А уж он сам любил! Любил единственную, всю жизнь свою, робко, безответно, страстно. Но первая красавица округи, конечно же, взаимностью юноше не отвечала. Вышла замуж, родила и вскоре из колхоза уехала. А парень её ждал, ждал и надеялся свидеться снова…
Прошли годы. Началась война. И Иван, не раздумывая, отправился на фронт. Уже повзрослевшим мужчиной попал он в водоворот, да такой, что и словами не выскажешь. Навидался всякого: и смертей, и горя, и слёз… И единственное, что радовало его в ту пору нелёгкую так это отсутствие сочувствия к себе со стороны людей.  Да и какое может быть сочувствие при несчастье вселенском?!
А он выполнял свой долг, как мог, как велело ему честное сердце. О подвигах своих старался не думать. Да и подвигами поступки свои не считал. То раненых с поля боя вынесет, то солдатика, нечаянно ступившего на мину, спасёт, то во время боя за автомат схватится, а когда и с гранаткой под танк немецкий метнётся. Всё польза для общего дела!

        ***
Светало.  Пробуждался новый опалённый войною день…

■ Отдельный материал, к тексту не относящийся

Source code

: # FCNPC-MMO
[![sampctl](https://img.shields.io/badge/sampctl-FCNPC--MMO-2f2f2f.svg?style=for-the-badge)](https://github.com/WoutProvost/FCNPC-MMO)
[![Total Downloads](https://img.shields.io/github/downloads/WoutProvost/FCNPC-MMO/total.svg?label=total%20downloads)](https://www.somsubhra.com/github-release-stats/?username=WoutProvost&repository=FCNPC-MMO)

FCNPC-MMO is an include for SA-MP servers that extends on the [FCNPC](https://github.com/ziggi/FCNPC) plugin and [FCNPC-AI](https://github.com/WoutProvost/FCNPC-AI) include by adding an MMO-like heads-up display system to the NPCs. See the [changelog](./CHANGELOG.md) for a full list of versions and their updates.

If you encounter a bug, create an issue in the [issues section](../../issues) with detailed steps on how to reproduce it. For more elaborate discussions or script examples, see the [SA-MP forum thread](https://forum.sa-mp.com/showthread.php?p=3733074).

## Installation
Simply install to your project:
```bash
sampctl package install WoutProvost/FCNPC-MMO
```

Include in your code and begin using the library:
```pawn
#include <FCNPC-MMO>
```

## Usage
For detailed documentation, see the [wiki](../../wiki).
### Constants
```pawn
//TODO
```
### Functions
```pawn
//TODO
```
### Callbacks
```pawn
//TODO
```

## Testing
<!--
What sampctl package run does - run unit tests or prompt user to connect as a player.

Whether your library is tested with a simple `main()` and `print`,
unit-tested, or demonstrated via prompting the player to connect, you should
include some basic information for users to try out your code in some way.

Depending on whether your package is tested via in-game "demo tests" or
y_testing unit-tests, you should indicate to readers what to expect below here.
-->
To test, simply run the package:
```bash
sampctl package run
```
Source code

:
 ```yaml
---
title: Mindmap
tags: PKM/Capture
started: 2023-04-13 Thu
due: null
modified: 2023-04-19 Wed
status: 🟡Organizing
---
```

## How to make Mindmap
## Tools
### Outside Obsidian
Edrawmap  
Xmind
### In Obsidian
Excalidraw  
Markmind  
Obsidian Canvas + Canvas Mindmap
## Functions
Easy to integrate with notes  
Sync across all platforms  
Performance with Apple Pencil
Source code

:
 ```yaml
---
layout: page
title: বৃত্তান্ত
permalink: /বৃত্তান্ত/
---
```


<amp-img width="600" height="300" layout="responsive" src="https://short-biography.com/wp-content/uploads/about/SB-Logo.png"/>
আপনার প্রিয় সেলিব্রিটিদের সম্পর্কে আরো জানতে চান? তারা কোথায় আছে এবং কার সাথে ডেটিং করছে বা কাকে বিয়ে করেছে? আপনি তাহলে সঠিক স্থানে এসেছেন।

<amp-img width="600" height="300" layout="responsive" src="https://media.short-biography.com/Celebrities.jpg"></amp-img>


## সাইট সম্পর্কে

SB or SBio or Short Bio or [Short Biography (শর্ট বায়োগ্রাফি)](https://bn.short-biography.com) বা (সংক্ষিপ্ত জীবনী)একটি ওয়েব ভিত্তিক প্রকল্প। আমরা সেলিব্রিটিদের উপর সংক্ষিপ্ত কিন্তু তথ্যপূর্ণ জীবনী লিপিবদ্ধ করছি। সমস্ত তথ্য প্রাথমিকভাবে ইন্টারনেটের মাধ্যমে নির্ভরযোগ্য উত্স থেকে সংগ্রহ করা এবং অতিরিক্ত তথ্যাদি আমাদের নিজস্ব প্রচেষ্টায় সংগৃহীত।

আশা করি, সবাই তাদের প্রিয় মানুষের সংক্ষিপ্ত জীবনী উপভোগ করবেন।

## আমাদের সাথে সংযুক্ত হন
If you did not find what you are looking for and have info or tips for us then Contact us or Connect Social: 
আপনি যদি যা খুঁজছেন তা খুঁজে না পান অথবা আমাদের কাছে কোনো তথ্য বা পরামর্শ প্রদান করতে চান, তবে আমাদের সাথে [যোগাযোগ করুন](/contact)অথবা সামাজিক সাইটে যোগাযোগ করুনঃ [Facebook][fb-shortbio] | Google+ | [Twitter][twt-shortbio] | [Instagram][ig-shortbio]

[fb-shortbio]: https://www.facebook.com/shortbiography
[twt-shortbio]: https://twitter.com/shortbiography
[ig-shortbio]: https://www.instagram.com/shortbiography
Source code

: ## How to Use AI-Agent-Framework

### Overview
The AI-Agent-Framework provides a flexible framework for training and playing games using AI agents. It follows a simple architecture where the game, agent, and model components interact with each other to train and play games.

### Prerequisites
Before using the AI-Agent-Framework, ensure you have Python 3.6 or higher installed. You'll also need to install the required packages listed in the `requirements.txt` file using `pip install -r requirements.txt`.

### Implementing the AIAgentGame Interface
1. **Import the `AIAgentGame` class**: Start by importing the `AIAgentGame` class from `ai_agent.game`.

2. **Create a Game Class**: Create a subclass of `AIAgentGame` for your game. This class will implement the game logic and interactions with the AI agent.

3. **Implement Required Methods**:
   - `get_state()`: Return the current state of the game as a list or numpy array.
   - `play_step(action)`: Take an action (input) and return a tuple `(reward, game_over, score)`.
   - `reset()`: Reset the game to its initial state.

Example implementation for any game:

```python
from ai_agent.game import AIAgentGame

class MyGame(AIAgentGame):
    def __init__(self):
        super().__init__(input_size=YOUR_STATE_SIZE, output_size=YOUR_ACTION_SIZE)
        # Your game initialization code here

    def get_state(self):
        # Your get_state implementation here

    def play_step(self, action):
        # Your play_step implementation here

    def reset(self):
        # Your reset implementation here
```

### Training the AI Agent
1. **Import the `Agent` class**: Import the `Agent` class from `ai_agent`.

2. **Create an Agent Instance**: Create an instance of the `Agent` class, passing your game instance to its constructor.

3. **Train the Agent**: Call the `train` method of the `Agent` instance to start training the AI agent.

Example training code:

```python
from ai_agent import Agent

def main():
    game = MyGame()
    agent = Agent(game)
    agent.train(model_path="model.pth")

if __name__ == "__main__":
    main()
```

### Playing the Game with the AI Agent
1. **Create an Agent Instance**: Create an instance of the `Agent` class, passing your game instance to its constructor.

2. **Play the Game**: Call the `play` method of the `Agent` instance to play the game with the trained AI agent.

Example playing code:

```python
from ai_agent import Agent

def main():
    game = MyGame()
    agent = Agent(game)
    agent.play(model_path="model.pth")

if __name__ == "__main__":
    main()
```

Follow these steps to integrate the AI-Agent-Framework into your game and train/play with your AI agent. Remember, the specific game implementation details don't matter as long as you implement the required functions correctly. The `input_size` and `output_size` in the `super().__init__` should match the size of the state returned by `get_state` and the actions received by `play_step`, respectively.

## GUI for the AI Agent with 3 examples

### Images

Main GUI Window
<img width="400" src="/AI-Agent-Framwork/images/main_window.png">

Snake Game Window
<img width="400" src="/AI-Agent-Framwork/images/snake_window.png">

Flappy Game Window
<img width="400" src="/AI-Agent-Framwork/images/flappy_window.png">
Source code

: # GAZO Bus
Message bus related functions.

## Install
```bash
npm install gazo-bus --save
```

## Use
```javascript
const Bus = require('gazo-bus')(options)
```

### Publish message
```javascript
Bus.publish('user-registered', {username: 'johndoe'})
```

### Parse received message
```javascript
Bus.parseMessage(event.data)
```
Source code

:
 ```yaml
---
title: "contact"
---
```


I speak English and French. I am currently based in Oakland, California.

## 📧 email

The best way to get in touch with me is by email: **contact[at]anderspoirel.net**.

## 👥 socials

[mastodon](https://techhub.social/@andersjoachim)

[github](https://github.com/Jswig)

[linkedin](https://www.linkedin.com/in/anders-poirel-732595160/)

В небесах, где-то неподалёку вновь загремело. Но то была не гроза…
Это Советские войска вели обстрел западного побережья полноводной Вислы. Форсирование реки уже продолжалось несколько суток к ряду…
У переправы Филиппыч оказался к обеду, совсем ветхой, кое-как сложенной на скорую руку, но всё же годной для движения по ней.
Сержант  ступил на неровную стлань.  Доски под ним прогнулись, заскрежетали, но всё же сдюжили. И мужчина, поторапливаясь вслед за другими служивыми, отправился дальше.
Через несколько шагов он осмотрелся. Все щербатые от кровопролитных боёв, да бесконечных взрывов берега, полностью были усеяны осколками мин и снарядов. В воде там и тут чертыхалась щепа и мелкая утварь. В заводях с распростёртыми руками плавали трупы солдатиков, так и не достигших противоположного края коварной глади. Филиппыч поёжился. «Сколько же ещё  безвинных душ заберёт в свои глубины эта водица мутная?» – подумал про себя он, вздохнул и перевёл взгляд на многочисленный солдатский поток, да лодки, плоты и понтоны с людьми и артиллерией на них, которые двигались по реке в ту же сторону, что и он. Где-то неподалёку шёл бой, и грохот пушек отчётливо доносился оттуда.
– Филиппыч! – вдруг услышал кормилец позади себя  и обернулся.
Его догонял недавний знакомец, новобранец Шурка. Парень, то и дело, поправляя съехавшую на глаза каску, да придерживая ремень автомата, семенил по мостку, быстро перебирая кирзовыми сапогами.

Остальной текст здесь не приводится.